In the years following the war and until his death, Dorland was the epitome of the public-spirited subject. He was, with John Macaulay*, John Kirby*, and Thomas Markland*, one of the foremost jps in the Midland District. He served regularly on the grand jury, often as its foreman, a role that gave him a further degree of public prominence. In the last few years of his life he was a perennial choice as one of the associate justices at the district assizes. He was a member of the Midland District Agricultural Society, a subscriber to the Brock monument, and the agent in Adolphustown for the Kingston Chronicle. In 1823 he was promoted major in the militia. From 1802 to 1824 he operated the ferry from Adolphustown to Prince Edward County.
Dorland was said to own as many as 20 slaves.

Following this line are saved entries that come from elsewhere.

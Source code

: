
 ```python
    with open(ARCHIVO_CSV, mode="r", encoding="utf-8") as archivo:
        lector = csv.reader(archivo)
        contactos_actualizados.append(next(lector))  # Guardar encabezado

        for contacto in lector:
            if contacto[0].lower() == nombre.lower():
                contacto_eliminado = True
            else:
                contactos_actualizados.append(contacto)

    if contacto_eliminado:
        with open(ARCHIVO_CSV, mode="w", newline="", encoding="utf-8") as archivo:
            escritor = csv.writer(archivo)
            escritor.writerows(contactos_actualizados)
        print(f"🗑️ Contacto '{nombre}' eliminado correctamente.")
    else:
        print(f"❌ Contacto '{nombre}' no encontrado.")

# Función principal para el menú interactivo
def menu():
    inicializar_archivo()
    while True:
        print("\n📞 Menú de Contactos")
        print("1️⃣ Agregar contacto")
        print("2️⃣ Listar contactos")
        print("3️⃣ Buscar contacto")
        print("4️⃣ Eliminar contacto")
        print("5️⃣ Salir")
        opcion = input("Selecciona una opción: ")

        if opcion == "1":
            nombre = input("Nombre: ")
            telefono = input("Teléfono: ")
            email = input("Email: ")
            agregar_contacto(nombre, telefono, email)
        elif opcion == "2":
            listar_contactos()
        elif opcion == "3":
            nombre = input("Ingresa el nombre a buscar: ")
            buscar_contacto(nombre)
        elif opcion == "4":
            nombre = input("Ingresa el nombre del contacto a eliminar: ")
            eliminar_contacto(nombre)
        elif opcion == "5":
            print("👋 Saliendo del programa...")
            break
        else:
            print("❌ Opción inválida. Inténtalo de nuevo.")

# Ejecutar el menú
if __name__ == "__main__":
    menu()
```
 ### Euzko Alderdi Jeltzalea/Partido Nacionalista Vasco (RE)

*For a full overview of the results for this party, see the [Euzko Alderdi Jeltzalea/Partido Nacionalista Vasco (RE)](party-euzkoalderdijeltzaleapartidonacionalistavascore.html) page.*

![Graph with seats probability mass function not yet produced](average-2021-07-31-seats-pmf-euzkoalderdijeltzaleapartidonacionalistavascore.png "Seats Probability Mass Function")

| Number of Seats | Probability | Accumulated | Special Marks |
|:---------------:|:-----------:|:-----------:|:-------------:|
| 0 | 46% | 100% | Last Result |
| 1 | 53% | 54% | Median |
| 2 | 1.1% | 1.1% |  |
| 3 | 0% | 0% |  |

Supposedly called “Devil Tom,” he was well known for his “eccentric and risky tricks.” He does not seem to have been a man of strong religious conviction. Although his children were married by the Presbyterian clergyman Robert McDowall*, Dorland’s only formal association with religion after his Quaker youth came late in life when he joined the Church of England. Gore and Cartwright were scandalized by Dorland’s political behaviour, but John Beverley Robinson* and Macaulay remembered him differently. Robinson, commenting on Macaulay’s address to the grand jury at Adolphustown after Dorland’s death, noted: “You speak of our respected old friend Thomas Dorland having left a ‘gap’ which will not be easily filled up – It is literally true however, for the present times do not seem to breed such men.”